AIM OF THE EXERCISE =>
Transcribe every record as it stands and set the images aside.

DATA RECORDS =>

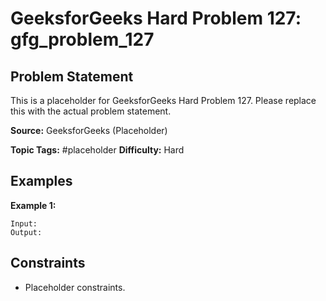 # GeeksforGeeks Hard Problem 127: gfg_problem_127

## Problem Statement

This is a placeholder for GeeksforGeeks Hard Problem 127.
Please replace this with the actual problem statement.

**Source:** GeeksforGeeks (Placeholder)

**Topic Tags:** #placeholder
**Difficulty:** Hard

## Examples

**Example 1:**

```
Input:
Output:
```

## Constraints

- Placeholder constraints.

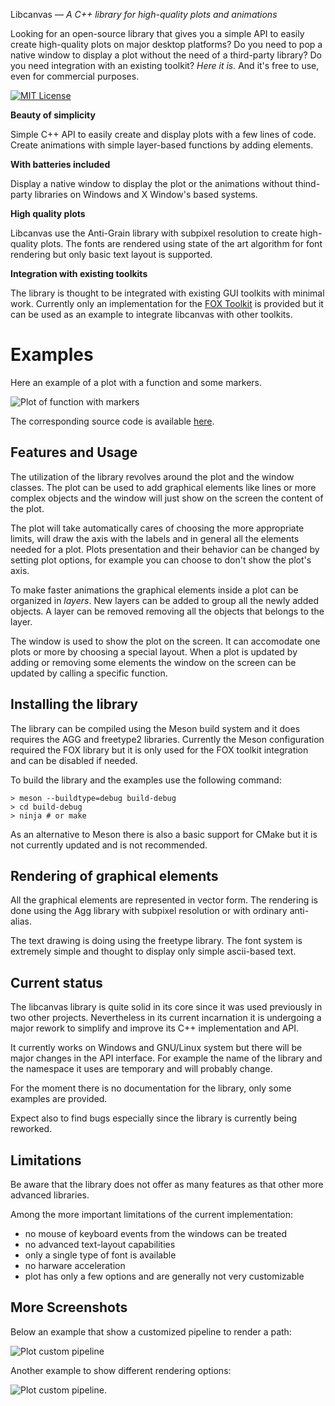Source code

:Libcanvas — *A C++ library for high-quality plots and animations*

Looking for an open-source library that gives you a simple API to easily
create high-quality plots on major desktop platforms? Do you need to pop
a native window to display a plot without the need of a third-party library?
Do you need integration with an existing toolkit?
*Here it is.* And it's free to use, even for commercial purposes.

[![MIT License](https://img.shields.io/badge/License-MIT-yellow.svg)](https://opensource.org/licenses/MIT)

**Beauty of simplicity**

Simple C++ API to easily create and display plots with a few lines of code. Create animations with simple layer-based functions by adding elements.

**With batteries included**

Display a native window to display the plot or the animations without thind-party libraries on Windows and X Window's based systems.

**High quality plots**

Libcanvas use the Anti-Grain library with subpixel resolution to create high-quality plots. The fonts are rendered using state of the art algorithm for font rendering but only basic text layout is supported.

**Integration with existing toolkits**

The library is thought to be integrated with existing GUI toolkits with minimal work. Currently only an implementation for the [FOX Toolkit](http://www.fox-toolkit.org/) is provided but it can be used as an example to integrate libcanvas with other toolkits.

Examples
========

Here an example of a plot with a function and some markers.

![Plot of function with markers](https://github.com/franko/libcanvas/blob/master/doc/libcanvas-function-markers.png)

The corresponding source code is available [here](https://github.com/franko/libcanvas/blob/master/tests/test-window-markers.cpp).

Features and Usage
---

The utilization of the library revolves around the plot and the window classes. The plot can be used to add graphical elements like lines or more complex objects and the window will just show on the screen the content of the plot.

The plot will take automatically cares of choosing the more appropriate limits, will draw the axis with the labels and in general all the elements needed for a plot. Plots presentation and their behavior can be changed by setting plot options, for example you can choose to don't show the plot's axis.

To make faster animations the graphical elements inside a plot can be organized in *layers*. New layers can be added to group all the newly added objects. A layer can be removed removing all the objects that belongs to the layer.

The window is used to show the plot on the screen. It can accomodate one plots or more by choosing a special layout. When a plot is updated by adding or removing some elements the window on the screen can be updated by calling a specific function.

Installing the library
---

The library can be compiled using the Meson build system and it does requires the AGG and freetype2 libraries. Currently the Meson configuration required the FOX library but it is only used for the FOX toolkit integration and can be disabled if needed.

To build the library and the examples use the following command:
```
> meson --buildtype=debug build-debug
> cd build-debug
> ninja # or make
```
As an alternative to Meson there is also a basic support for CMake but it is not currently updated and is not recommended.

Rendering of graphical elements
----

All the graphical elements are represented in vector form. The rendering is done using the Agg library with subpixel resolution or with ordinary anti-alias.

The text drawing is doing using the freetype library. The font system is extremely simple and thought to display only simple ascii-based text.


Current status
---

The libcanvas library is quite solid  in its core since it was used previously in two other projects. Nevertheless in its current incarnation it is undergoing a major rework to simplify and improve its C++ implementation and API.

It currently works on Windows and GNU/Linux system but there will be major changes in the API interface. For example the name of the library and the namespace it uses are temporary and will probably change.

For the moment there is no documentation for the library, only some examples are provided.

Expect also to find bugs especially since the library is currently being reworked.

Limitations
---

Be aware that the library does not offer as many features as that other more advanced libraries.

Among the more important limitations of the current implementation:

  - no mouse of keyboard events from the windows can be treated
  - no advanced text-layout capabilities
  - only a single type of font is available
  - no harware acceleration
  - plot has only a few options and are generally not very customizable

More Screenshots
---

Below an example that show a customized pipeline to render a path:

![Plot custom pipeline](https://github.com/franko/libcanvas/blob/master/doc/libcanvas-custom-pipeline.png)

Another example to show different rendering options:

![Plot custom pipeline](https://github.com/franko/libcanvas/blob/master/doc/libcanvas-rendering-options.png).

TASK ANSWER =>
 # GeeksforGeeks Hard Problem 127: gfg_problem_127

## Problem Statement

This is a placeholder for GeeksforGeeks Hard Problem 127.
Please replace this with the actual problem statement.

**Source:** GeeksforGeeks (Placeholder)

**Topic Tags:** #placeholder
**Difficulty:** Hard

## Examples

**Example 1:**

```
Input:
Output:
```

## Constraints

- Placeholder constraints.

Source code

:Libcanvas — *A C++ library for high-quality plots and animations*

Looking for an open-source library that gives you a simple API to easily
create high-quality plots on major desktop platforms? Do you need to pop
a native window to display a plot without the need of a third-party library?
Do you need integration with an existing toolkit?
*Here it is.* And it's free to use, even for commercial purposes.

[![MIT License](https://img.shields.io/badge/License-MIT-yellow.svg)](https://opensource.org/licenses/MIT)

**Beauty of simplicity**

Simple C++ API to easily create and display plots with a few lines of code. Create animations with simple layer-based functions by adding elements.

**With batteries included**

Display a native window to display the plot or the animations without thind-party libraries on Windows and X Window's based systems.

**High quality plots**

Libcanvas use the Anti-Grain library with subpixel resolution to create high-quality plots. The fonts are rendered using state of the art algorithm for font rendering but only basic text layout is supported.

**Integration with existing toolkits**

The library is thought to be integrated with existing GUI toolkits with minimal work. Currently only an implementation for the [FOX Toolkit](http://www.fox-toolkit.org/) is provided but it can be used as an example to integrate libcanvas with other toolkits.

Examples
========

Here an example of a plot with a function and some markers.

![Plot of function with markers](https://github.com/franko/libcanvas/blob/master/doc/libcanvas-function-markers.png)

The corresponding source code is available [here](https://github.com/franko/libcanvas/blob/master/tests/test-window-markers.cpp).

Features and Usage
---

The utilization of the library revolves around the plot and the window classes. The plot can be used to add graphical elements like lines or more complex objects and the window will just show on the screen the content of the plot.

The plot will take automatically cares of choosing the more appropriate limits, will draw the axis with the labels and in general all the elements needed for a plot. Plots presentation and their behavior can be changed by setting plot options, for example you can choose to don't show the plot's axis.

To make faster animations the graphical elements inside a plot can be organized in *layers*. New layers can be added to group all the newly added objects. A layer can be removed removing all the objects that belongs to the layer.

The window is used to show the plot on the screen. It can accomodate one plots or more by choosing a special layout. When a plot is updated by adding or removing some elements the window on the screen can be updated by calling a specific function.

Installing the library
---

The library can be compiled using the Meson build system and it does requires the AGG and freetype2 libraries. Currently the Meson configuration required the FOX library but it is only used for the FOX toolkit integration and can be disabled if needed.

To build the library and the examples use the following command:
```
> meson --buildtype=debug build-debug
> cd build-debug
> ninja # or make
```
As an alternative to Meson there is also a basic support for CMake but it is not currently updated and is not recommended.

Rendering of graphical elements
----

All the graphical elements are represented in vector form. The rendering is done using the Agg library with subpixel resolution or with ordinary anti-alias.

The text drawing is doing using the freetype library. The font system is extremely simple and thought to display only simple ascii-based text.


Current status
---

The libcanvas library is quite solid  in its core since it was used previously in two other projects. Nevertheless in its current incarnation it is undergoing a major rework to simplify and improve its C++ implementation and API.

It currently works on Windows and GNU/Linux system but there will be major changes in the API interface. For example the name of the library and the namespace it uses are temporary and will probably change.

For the moment there is no documentation for the library, only some examples are provided.

Expect also to find bugs especially since the library is currently being reworked.

Limitations
---

Be aware that the library does not offer as many features as that other more advanced libraries.

Among the more important limitations of the current implementation:

  - no mouse of keyboard events from the windows can be treated
  - no advanced text-layout capabilities
  - only a single type of font is available
  - no harware acceleration
  - plot has only a few options and are generally not very customizable

More Screenshots
---

Below an example that show a customized pipeline to render a path:

![Plot custom pipeline](https://github.com/franko/libcanvas/blob/master/doc/libcanvas-custom-pipeline.png)

Another example to show different rendering options:

![Plot custom pipeline](https://github.com/franko/libcanvas/blob/master/doc/libcanvas-rendering-options.png).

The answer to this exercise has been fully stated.